§ Dataset records
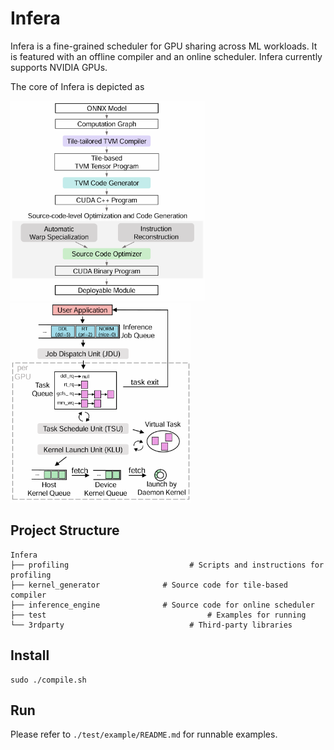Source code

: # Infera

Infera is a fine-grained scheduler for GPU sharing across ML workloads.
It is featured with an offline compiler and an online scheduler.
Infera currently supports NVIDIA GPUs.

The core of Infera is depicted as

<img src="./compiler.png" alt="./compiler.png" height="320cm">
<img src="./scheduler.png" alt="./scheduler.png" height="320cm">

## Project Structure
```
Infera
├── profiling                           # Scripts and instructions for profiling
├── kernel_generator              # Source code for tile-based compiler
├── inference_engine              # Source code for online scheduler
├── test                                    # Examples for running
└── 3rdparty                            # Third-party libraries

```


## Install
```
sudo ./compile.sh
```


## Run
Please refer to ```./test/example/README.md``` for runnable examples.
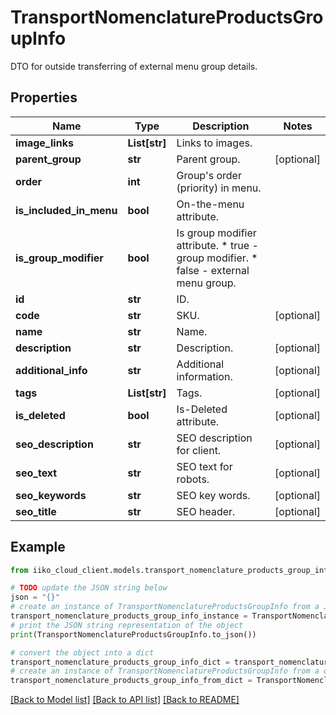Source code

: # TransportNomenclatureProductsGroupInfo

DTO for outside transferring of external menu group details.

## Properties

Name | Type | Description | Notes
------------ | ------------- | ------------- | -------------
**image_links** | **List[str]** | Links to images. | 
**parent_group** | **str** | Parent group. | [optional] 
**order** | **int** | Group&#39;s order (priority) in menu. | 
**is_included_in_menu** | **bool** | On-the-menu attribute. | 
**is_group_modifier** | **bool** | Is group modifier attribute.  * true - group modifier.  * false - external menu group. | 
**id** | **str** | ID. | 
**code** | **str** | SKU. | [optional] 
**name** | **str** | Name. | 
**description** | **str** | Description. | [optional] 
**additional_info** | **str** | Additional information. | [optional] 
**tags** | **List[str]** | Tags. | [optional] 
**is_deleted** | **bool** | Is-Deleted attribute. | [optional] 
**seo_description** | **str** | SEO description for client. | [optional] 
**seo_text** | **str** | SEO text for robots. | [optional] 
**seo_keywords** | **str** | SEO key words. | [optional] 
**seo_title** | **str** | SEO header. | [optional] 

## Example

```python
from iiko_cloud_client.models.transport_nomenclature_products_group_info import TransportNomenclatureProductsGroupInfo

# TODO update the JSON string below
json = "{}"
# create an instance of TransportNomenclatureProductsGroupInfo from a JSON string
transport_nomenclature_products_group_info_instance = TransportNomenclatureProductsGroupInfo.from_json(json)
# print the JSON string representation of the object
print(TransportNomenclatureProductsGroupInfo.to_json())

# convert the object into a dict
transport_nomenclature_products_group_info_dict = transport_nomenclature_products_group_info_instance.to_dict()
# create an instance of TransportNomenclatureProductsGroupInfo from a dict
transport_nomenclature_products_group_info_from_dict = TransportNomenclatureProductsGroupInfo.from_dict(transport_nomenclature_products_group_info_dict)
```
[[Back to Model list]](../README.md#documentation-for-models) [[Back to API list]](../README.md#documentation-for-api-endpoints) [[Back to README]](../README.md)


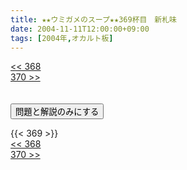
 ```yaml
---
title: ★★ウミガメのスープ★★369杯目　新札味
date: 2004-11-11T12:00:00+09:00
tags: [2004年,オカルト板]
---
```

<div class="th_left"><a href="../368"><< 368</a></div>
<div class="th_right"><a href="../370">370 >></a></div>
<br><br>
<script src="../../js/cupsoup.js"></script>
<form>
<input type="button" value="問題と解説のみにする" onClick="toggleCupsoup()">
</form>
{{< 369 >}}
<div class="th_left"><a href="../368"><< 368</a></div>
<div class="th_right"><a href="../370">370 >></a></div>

§ Your instructions
Please return every line in the data that includes the string "models".

§ Task answer
from iiko_cloud_client.models.transport_nomenclature_products_group_info import TransportNomenclatureProductsGroupInfo
[[Back to Model list]](../README.md#documentation-for-models) [[Back to API list]](../README.md#documentation-for-api-endpoints) [[Back to README]](../README.md)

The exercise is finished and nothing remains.